▶ [WHAT THE EXERCISE ASKS] Write out the line that contains "Agent UserName |" and every line after it through the end of the entries, exactly as given and with no other lines.

++++ RECORDS SUPPLIED ++++

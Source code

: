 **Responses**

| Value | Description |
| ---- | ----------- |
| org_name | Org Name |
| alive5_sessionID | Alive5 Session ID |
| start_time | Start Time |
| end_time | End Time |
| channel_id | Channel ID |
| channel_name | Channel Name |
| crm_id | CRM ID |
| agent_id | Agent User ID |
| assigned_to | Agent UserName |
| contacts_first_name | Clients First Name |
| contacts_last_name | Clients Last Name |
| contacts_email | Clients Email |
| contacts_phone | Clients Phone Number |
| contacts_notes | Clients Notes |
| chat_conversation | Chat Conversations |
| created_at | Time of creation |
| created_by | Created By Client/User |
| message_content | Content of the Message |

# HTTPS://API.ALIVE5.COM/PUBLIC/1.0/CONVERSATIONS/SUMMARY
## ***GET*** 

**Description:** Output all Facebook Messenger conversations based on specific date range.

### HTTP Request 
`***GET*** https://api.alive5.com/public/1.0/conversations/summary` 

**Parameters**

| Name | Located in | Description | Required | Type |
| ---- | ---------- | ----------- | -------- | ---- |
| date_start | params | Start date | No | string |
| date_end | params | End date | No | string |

++++

▶ [EXERCISE ANSWER]
| assigned_to | Agent UserName |
| contacts_first_name | Clients First Name |
| contacts_last_name | Clients Last Name |
| contacts_email | Clients Email |
| contacts_phone | Clients Phone Number |
| contacts_notes | Clients Notes |
| chat_conversation | Chat Conversations |
| created_at | Time of creation |
| created_by | Created By Client/User |
| message_content | Content of the Message |

# HTTPS://API.ALIVE5.COM/PUBLIC/1.0/CONVERSATIONS/SUMMARY
## ***GET*** 

**Description:** Output all Facebook Messenger conversations based on specific date range.

### HTTP Request 
`***GET*** https://api.alive5.com/public/1.0/conversations/summary` 

**Parameters**

| Name | Located in | Description | Required | Type |
| ---- | ---------- | ----------- | -------- | ---- |
| date_start | params | Start date | No | string |
| date_end | params | End date | No | string |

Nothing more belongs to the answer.